→ **Stored data**

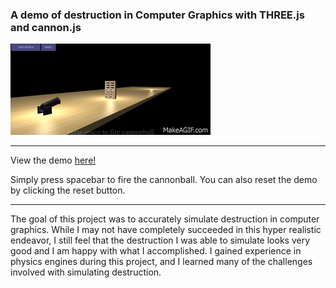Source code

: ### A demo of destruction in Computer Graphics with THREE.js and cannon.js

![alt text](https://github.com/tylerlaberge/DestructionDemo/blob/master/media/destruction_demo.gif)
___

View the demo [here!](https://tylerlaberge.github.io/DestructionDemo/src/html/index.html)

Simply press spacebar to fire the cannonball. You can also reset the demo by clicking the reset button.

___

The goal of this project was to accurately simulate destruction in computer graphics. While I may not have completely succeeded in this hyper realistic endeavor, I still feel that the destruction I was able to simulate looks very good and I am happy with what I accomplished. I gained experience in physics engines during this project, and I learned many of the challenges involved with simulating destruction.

* * *

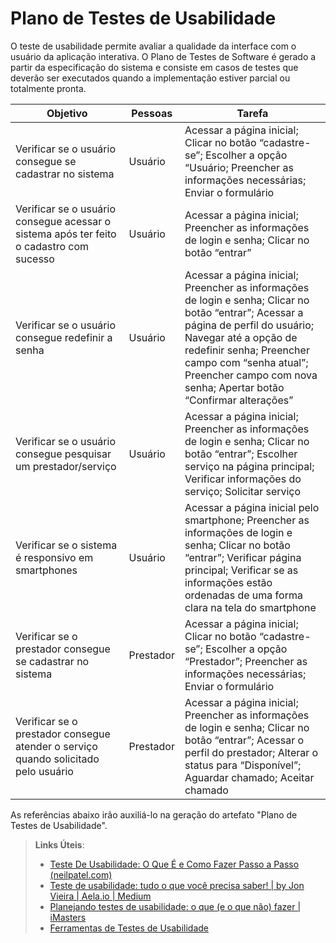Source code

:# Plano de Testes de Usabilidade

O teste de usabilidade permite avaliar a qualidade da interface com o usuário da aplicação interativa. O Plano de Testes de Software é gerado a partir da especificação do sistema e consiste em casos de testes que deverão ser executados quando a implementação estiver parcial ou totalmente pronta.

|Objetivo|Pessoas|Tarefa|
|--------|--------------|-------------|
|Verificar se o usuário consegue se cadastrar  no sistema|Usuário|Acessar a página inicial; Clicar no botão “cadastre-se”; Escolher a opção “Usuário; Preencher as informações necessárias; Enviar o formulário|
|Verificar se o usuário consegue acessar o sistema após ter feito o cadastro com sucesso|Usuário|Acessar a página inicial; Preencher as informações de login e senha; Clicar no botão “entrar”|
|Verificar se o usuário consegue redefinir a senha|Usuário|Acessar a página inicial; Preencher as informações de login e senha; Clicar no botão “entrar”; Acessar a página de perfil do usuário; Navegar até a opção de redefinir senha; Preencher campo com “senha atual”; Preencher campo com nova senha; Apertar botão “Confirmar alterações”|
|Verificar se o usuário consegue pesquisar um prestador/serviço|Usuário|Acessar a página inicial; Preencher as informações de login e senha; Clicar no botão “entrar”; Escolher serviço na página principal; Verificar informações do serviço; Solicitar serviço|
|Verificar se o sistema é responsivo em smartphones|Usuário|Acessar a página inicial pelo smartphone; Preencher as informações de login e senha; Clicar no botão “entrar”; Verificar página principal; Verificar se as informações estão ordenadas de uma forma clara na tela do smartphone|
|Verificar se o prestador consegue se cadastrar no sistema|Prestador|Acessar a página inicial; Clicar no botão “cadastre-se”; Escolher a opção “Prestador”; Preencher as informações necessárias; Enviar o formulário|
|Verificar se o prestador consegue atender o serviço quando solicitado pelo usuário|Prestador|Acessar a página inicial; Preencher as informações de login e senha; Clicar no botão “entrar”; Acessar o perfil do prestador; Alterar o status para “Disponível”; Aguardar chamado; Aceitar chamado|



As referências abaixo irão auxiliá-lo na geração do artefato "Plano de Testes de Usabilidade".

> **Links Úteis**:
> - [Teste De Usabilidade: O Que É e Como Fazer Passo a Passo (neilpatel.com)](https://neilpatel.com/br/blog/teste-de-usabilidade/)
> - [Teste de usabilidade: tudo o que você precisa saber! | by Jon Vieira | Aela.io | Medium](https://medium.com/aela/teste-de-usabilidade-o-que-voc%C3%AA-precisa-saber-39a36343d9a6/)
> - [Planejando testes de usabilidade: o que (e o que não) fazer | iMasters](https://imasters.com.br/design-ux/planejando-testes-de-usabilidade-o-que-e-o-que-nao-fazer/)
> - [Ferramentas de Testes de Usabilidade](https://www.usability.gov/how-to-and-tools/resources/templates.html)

→ **Activity**
Wherever the string "html" appears in the records, copy the whole line.

→ **Answer section**
View the demo [here!](https://tylerlaberge.github.io/DestructionDemo/src/html/index.html)
> - [Ferramentas de Testes de Usabilidade](https://www.usability.gov/how-to-and-tools/resources/templates.html)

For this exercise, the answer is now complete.